2. Description of the Related Art
A technique that a rod part, for urging the ball forward, is passed through a space defined by the ink outflow gaps each between the adjacent inward protrusions, is known for a conventional art of this type of ballpoint pen (see Japanese Utility Model Laid-Open No. 57-193578 and Japanese Utility Model No. 2577544).
In the conventional ballpoint pen, a minimum gap dimension of the ink outflow gap is larger than the outside diameter of the rod part. Further, each ink outflow gap is configured such that its gap dimension gradually increases from the center to the outer periphery edge part, viz., each ink outflow gap has a waist part of the smallest gap dimension at a middle part between the periphery edge part and the center of the ink outflow gap. With such a configuration of the ink outflow gap, the rod part is set off from the center of the space defined by the ink outflow gaps at the time of assembling, and enters a part near the periphery edge part of the ink outflow gap. As a result, the rod part inappropriately presses the rear face of the ball to possibly cause defective assembling (for example, defective rotation of the ball or poor contact between the ball and the inner surface of the edge part).
SUMMARY OF THE INVENTION
Accordingly, an object of the present invention is to provide a ballpoint pen which prevents a rod part from entering the periphery edge part of the ink outflow gap at time of assembling, enables the rod part to appropriately urge the ball forward, and is free from the defective assembling.
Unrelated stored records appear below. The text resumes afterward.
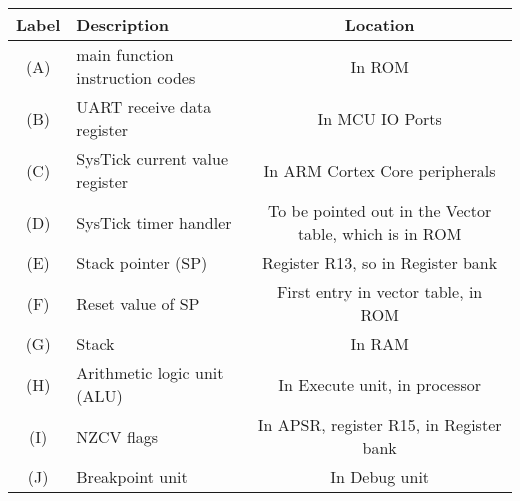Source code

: \begin{tabular}{clc}
    \toprule
    \textbf{Label} & \textbf{Description}            & \textbf{Location}                                      \\ \midrule
    (A)            & main function instruction codes & In ROM                                                 \\ \midrule
    (B)            & UART receive data register      & In MCU IO Ports                                        \\ \midrule
    (C)            & SysTick current value register  & In ARM Cortex Core peripherals                         \\ \midrule
    (D)            & SysTick timer handler           & To be pointed out in the Vector table, which is in ROM \\ \midrule
    (E)            & Stack pointer (SP)              & Register R13, so in Register bank                      \\ \midrule
    (F)            & Reset value of SP               & First entry in vector table, in ROM                    \\ \midrule
    (G)            & Stack                           & In RAM                                                 \\ \midrule
    (H)            & Arithmetic logic unit (ALU)     & In Execute unit, in processor                          \\ \midrule
    (I)            & NZCV flags                      & In APSR, register R15, in Register bank                \\ \midrule
    (J)            & Breakpoint unit                 & In Debug unit                                          \\ \bottomrule
\end{tabular}
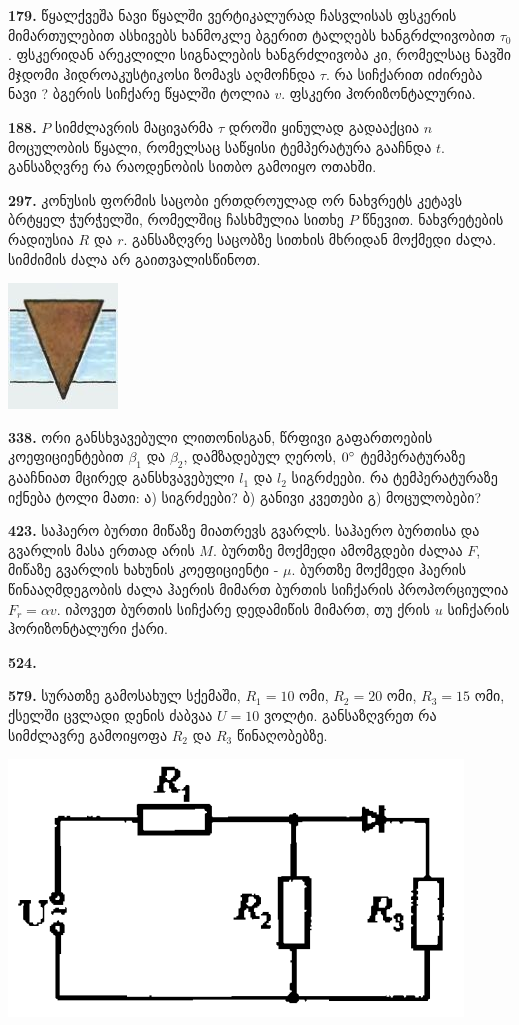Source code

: \documentclass[12pt,a4paper,]{report}
\begin{document}
\textbf{179.} წყალქვეშა ნავი წყალში ვერტიკალურად ჩასვლისას ფსკერის მიმართულებით ასხივებს ხანმოკლე ბგერით ტალღებს ხანგრძლივობით $\tau_0$. ფსკერიდან არეკლილი სიგნალების ხანგრძლივობა კი, რომელსაც ნავში მჯდომი ჰიდროაკუსტიკოსი ზომავს აღმოჩნდა $\tau$. რა სიჩქარით იძირება ნავი ? ბგერის სიჩქარე წყალში ტოლია $v$. ფსკერი ჰორიზონტალურია.

\textbf{188.} $P$ სიმძლავრის მაცივარმა $\tau$ დროში ყინულად გადააქცია $n$ მოცულობის წყალი, რომელსაც საწყისი ტემპერატურა გააჩნდა $t$. განსაზღვრე რა რაოდენობის სითბო გამოიყო ოთახში.
 
\textbf{297.} კონუსის ფორმის საცობი ერთდროულად ორ ნახვრეტს კეტავს ბრტყელ ჭურჭელში, რომელშიც ჩასხმულია სითხე $P$ წნევით.  ნახვრეტების რადიუსია $R$ და $r$. განსაზღვრე საცობზე სითხის მხრიდან მოქმედი ძალა. სიმძიმის ძალა არ გაითვალისწინოთ.
		\begin{center}
			\includegraphics[scale=0.5]{images/F297.jpg}
		\end{center}

\textbf{338.} ორი განსხვავებული ლითონისგან, წრფივი გაფართოების კოეფიციენტებით $\beta_1$ და $\beta_2$, დამზადებულ ღეროს, $0\degree$ ტემპერატურაზე გააჩნიათ მცირედ განსხვავებული $l_1$ და $l_2$ სიგრძეები. რა ტემპერატურაზე იქნება ტოლი მათი: ა) სიგრძეები? ბ) განივი კვეთები გ) მოცულობები?

\textbf{423.} საჰაერო ბურთი მიწაზე მიათრევს გვარლს. საჰაერო ბურთისა და გვარლის მასა ერთად არის $M$. ბურთზე მოქმედი ამომგდები ძალაა $F$, მიწაზე გვარლის ხახუნის კოეფიციენტი - $\mu$. ბურთზე მოქმედი ჰაერის წინააღმდეგობის ძალა ჰაერის მიმართ ბურთის სიჩქარის პროპორციულია $F_r=\alpha v$. იპოვეთ ბურთის სიჩქარე დედამიწის მიმართ, თუ ქრის $u$ სიჩქარის ჰორიზონტალური ქარი.

\textbf{524.} 

\textbf{579.} სურათზე გამოსახულ სქემაში, $R_1=10$ ომი, $R_2=20$ ომი, $R_3=15$ ომი, ქსელში ცვლადი დენის ძაბვაა $U=10$ ვოლტი. განსაზღვრეთ რა სიმძლავრე გამოიყოფა $R_2$ და $R_3$ წინაღობებზე. 
		\begin{center}
			\includegraphics[scale=0.5]{images/F579.png}
		\end{center}
	
\end{document}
A ballpoint pen, according to a first aspect of the present invention, is constructed as follows. A ballpoint pen includes a tip body made of metal having a front edge part and a plurality of inward protrusions, the front edge part being inwardly bent at a front edge of the tip body. The inward protrusions are formed by pressure deformation and located on the inner side wall of the tip body and at a rearward of the front edge part. A ball is rotatably embraced between the front edge part and the inward protrusions and a rod part urges the ball forwardly and brings the ball into close contact with the inner surface of the front edge part. Ink outflow gaps extend outwardly in a radial direction from the center of the tip body and are formed each between the adjacent inward protrusions, the rod part is inserted into the space defined by the ink outflow gaps, the diameter of a virtual inscribed circle of the central part of the ink outflow gaps is larger than the outside diameter of the rod part, and a minimum dimension of each the ink outflow gap is smaller than the outside diameter of the rod part.
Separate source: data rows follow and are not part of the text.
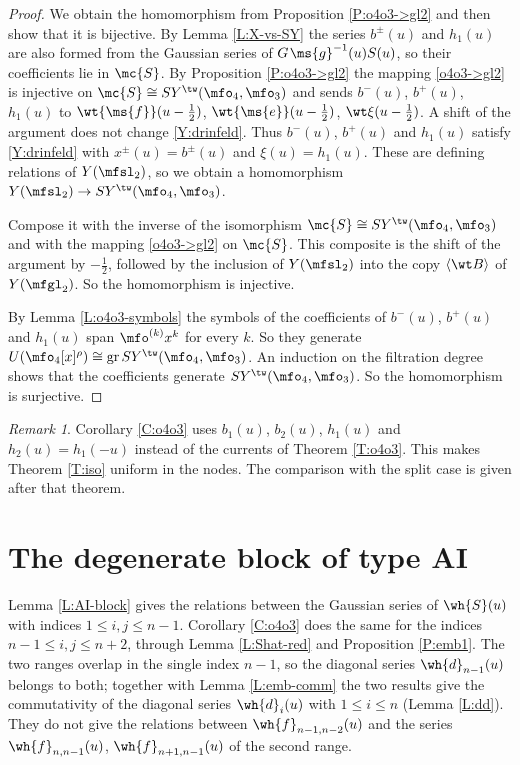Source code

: \documentclass{amsart}
\numberwithin{equation}{section}
\theoremstyle{remark}
\newtheorem{remark}[theorem]{Remark}
\DeclareMathOperator{\gr}{gr}
\renewcommand{\,}{\kern 0.1em} %
\begin{document}
\begin{proof}
%
We obtain the homomorphism from Proposition \ref{P:o4o3->gl2} and then show that it is bijective.
By Lemma \ref{L:X-vs-SY} the series $b^\pm(u)$ and $h_1(u)$ are also formed from the Gaussian
series of $G\,\ms{g}^{-1}(u)S(u)$, so their coefficients lie in $\mc{S}$. By Proposition
\ref{P:o4o3->gl2} the mapping \eqref{o4o3->gl2} is injective on
$\mc{S}\cong SY^\tw(\mfo_4,\mfo_3)$ and sends $b^-(u)$, $b^+(u)$, $h_1(u)$ to
$\wt{\ms{f}}(u-\tfrac12)$, $\wt{\ms{e}}(u-\tfrac12)$, $\wt\xi(u-\tfrac12)$. A shift of the argument
does not change \eqref{Y:drinfeld}. Thus $b^-(u)$, $b^+(u)$ and $h_1(u)$ satisfy \eqref{Y:drinfeld}
with $x^\pm(u)=b^\pm(u)$ and $\xi(u)=h_1(u)$. These are defining relations of $Y(\mfsl_2)$, so we
obtain a homomorphism $Y(\mfsl_2)\to SY^\tw(\mfo_4,\mfo_3)$.

Compose it with the inverse of the isomorphism $\mc{S}\cong SY^\tw(\mfo_4,\mfo_3)$ and with the
mapping \eqref{o4o3->gl2} on $\mc{S}$. This composite is the shift of the argument by $-\tfrac12$,
followed by the inclusion of $Y(\mfsl_2)$ into the copy $\langle\wt B\rangle$ of $Y(\mfgl_2)$. So
the homomorphism is injective.

By Lemma \ref{L:o4o3-symbols} the symbols of the coefficients of $b^-(u)$, $b^+(u)$ and $h_1(u)$
span $\mfo^{(k)}x^k$ for every $k$. So they generate
$U(\mfo_4[x]^\rho)\cong\gr SY^\tw(\mfo_4,\mfo_3)$. An induction on the filtration degree shows that
the coefficients generate $SY^\tw(\mfo_4,\mfo_3)$. So the homomorphism is surjective.
%
\end{proof}

\begin{remark} \label{R:o4o3-vs-split}
%
Corollary \ref{C:o4o3} uses $b_1(u)$, $b_2(u)$, $h_1(u)$ and $h_2(u)=h_1(-u)$ instead of the
currents of Theorem \ref{T:o4o3}. This makes Theorem \ref{T:iso} uniform in the nodes. The comparison
with the split case is given after that theorem.
%
\end{remark}




\section{The degenerate block of type AI} \label{sec:deg}

Lemma \ref{L:AI-block} gives the relations between the Gaussian series of $\wh{S}(u)$ with
indices $1\le i,j\le n-1$. Corollary \ref{C:o4o3} does the same for the indices
$n-1\le i,j\le n+2$, through Lemma \ref{L:Shat-red} and Proposition \ref{P:emb1}. The two ranges
overlap in the single index $n-1$, so the diagonal series $\wh{d}_{n-1}(u)$ belongs to both;
together with Lemma \ref{L:emb-comm} the two results give the commutativity of the diagonal
series $\wh{d}_i(u)$ with $1\le i\le n$ (Lemma \ref{L:dd}). They do not give the relations
between $\wh{f}_{n-1,n-2}(u)$ and the series $\wh{f}_{n,n-1}(u)$, $\wh{f}_{n+1,n-1}(u)$ of the second
range.
\end{document}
Thus, in the first aspect of the present invention, the diameter of a virtual inscribed circle of the central part of the ink outflow gaps is set to be larger than the outside diameter of the rod part, and a minimum dimension of each ink outflow gap is set to be smaller than the outside diameter of the rod part. With this feature, there is no fear that at the time of assembling, the rod part enters a part near the periphery edge part of the ink outflow gaps. The rod part appropriately pushes the rear face of the ball forward. Hence, there is no chance of occurrence of the defective assembling.
In the specification, “the diameter B of a virtual inscribed circle of the central part of the ink outflow gaps 4” means the diameter of a virtual inscribed circle contacting the apexes of the inward protrusions 22. “A minimum dimension M of each ink outflow gap 4” indicates a minimum dimensional value of the gap between the adjacent inward protrusions 22. “The outside diameter A of the rod part 51” indicates a maximum value of the outside diameter of the rod part 51. The “rod part 51” may be bent or deformed by compression, and an elastic member, such as a coil or rubber, may be disposed at the rear end of the rod part. A cross section of the rod part 51 may take a suitable shape, such as a circular, elliptical, or polygonal shape.
In a second aspect of the present invention, a radial distance between a minimum dimension part of the ink outflow gap and the periphery edge part of the ink outflow gap is 50% or smaller (preferably 45% or smaller) of the outside diameter of the rod part.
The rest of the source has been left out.